> _Assignment_:
Print, exactly as they stand, the lines from the start of the listing to the line containing "To get started, simply", inclusive.
=== Section Start ===
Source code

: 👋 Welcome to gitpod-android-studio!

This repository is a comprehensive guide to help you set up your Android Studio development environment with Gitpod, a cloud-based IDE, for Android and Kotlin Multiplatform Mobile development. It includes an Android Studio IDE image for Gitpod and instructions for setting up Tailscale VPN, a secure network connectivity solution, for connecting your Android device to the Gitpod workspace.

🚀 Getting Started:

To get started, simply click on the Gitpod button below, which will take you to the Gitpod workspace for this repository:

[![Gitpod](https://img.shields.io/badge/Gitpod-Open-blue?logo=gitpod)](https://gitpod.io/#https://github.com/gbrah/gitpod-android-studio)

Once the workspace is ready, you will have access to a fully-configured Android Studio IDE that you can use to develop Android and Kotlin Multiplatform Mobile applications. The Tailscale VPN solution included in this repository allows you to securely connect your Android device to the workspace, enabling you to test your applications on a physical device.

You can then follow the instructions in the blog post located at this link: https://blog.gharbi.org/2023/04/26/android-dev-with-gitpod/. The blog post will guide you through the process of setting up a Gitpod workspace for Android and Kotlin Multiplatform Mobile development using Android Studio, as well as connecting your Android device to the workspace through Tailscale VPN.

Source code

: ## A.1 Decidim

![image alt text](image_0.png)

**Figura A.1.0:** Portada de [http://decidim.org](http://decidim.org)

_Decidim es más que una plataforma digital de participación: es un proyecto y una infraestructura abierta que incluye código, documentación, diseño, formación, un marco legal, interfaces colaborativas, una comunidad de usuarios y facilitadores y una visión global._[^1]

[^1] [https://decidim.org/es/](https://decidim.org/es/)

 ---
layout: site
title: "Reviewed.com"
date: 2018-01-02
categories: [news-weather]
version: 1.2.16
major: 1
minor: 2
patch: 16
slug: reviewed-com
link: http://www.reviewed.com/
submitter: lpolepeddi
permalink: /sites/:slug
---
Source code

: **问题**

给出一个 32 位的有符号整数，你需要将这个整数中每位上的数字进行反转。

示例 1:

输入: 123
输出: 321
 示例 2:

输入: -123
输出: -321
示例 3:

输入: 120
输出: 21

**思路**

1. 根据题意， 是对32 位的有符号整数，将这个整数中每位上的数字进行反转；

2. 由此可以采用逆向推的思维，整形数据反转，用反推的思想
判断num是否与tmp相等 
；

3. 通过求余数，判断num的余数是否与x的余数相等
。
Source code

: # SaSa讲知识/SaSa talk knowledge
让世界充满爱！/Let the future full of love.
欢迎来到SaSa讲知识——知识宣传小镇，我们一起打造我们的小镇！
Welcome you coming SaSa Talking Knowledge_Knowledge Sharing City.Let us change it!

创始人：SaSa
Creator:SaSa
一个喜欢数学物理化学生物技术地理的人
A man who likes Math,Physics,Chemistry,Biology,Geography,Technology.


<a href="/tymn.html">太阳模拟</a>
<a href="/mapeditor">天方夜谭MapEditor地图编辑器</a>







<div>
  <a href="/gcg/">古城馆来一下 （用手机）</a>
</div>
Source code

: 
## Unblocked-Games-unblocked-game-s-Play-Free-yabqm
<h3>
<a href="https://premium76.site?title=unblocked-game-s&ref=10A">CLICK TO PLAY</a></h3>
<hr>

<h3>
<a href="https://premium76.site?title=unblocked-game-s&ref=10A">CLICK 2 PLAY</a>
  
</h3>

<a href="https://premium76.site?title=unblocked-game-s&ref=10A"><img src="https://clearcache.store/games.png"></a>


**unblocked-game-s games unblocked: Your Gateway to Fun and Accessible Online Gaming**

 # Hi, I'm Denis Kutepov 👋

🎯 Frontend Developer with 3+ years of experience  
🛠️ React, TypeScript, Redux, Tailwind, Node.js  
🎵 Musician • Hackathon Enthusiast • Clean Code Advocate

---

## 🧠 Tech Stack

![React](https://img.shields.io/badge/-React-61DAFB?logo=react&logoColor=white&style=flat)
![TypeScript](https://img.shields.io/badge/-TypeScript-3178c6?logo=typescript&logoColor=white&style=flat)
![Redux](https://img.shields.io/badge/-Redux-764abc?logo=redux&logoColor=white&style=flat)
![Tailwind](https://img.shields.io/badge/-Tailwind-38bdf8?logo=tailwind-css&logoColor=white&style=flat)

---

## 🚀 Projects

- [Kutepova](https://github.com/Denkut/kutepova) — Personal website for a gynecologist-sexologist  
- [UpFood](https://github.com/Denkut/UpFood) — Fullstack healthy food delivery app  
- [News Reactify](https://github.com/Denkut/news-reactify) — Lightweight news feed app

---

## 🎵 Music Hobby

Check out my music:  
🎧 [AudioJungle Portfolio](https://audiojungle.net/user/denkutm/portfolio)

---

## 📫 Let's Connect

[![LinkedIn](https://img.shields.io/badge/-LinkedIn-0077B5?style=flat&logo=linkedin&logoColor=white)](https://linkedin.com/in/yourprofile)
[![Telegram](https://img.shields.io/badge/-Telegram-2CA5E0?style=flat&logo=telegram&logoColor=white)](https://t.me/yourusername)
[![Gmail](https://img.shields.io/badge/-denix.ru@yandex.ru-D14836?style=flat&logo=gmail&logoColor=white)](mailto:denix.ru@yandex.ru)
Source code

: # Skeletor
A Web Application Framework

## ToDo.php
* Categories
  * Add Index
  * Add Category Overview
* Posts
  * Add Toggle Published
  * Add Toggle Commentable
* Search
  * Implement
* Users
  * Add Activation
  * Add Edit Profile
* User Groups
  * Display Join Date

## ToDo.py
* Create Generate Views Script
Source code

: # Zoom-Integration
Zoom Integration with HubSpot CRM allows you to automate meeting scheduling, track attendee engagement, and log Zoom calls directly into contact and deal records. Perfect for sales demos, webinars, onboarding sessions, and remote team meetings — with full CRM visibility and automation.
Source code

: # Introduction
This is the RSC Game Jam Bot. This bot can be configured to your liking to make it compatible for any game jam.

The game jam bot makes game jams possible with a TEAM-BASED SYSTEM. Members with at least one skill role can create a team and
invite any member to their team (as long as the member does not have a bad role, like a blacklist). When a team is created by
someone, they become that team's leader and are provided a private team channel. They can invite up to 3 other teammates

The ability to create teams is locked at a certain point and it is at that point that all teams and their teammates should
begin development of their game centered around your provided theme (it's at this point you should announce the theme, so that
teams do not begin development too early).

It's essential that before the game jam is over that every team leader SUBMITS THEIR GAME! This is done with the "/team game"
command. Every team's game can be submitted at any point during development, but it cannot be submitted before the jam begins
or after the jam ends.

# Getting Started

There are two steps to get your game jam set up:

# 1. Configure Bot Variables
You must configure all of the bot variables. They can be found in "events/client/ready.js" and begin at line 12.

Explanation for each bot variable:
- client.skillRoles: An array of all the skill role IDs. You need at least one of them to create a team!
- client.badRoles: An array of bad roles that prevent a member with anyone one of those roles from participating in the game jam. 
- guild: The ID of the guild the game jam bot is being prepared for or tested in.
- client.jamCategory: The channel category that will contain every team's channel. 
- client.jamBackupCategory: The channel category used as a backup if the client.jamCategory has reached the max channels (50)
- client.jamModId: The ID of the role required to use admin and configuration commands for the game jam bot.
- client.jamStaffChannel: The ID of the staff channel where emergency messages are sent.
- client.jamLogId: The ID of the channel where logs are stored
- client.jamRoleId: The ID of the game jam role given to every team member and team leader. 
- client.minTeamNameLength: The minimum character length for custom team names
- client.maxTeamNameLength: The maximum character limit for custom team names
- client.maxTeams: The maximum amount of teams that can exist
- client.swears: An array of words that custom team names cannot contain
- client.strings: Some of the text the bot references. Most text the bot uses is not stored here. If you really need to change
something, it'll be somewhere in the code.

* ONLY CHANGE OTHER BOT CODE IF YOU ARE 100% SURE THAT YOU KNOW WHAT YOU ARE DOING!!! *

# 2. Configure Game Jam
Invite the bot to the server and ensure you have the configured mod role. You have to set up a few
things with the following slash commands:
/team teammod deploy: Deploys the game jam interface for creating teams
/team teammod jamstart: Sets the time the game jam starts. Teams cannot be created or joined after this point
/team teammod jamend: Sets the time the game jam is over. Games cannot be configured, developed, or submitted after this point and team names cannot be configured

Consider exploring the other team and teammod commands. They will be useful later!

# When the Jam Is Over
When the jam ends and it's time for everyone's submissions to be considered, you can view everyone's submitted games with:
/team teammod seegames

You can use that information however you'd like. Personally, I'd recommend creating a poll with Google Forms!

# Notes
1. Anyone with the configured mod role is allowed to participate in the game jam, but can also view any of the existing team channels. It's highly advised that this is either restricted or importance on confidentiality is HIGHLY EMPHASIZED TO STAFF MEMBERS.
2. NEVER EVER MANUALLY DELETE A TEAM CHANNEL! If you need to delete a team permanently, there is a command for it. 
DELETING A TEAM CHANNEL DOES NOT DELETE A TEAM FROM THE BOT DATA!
=== Section End ===
> _Result below_:
Source code

: 👋 Welcome to gitpod-android-studio!

This repository is a comprehensive guide to help you set up your Android Studio development environment with Gitpod, a cloud-based IDE, for Android and Kotlin Multiplatform Mobile development. It includes an Android Studio IDE image for Gitpod and instructions for setting up Tailscale VPN, a secure network connectivity solution, for connecting your Android device to the Gitpod workspace.

🚀 Getting Started:

To get started, simply click on the Gitpod button below, which will take you to the Gitpod workspace for this repository:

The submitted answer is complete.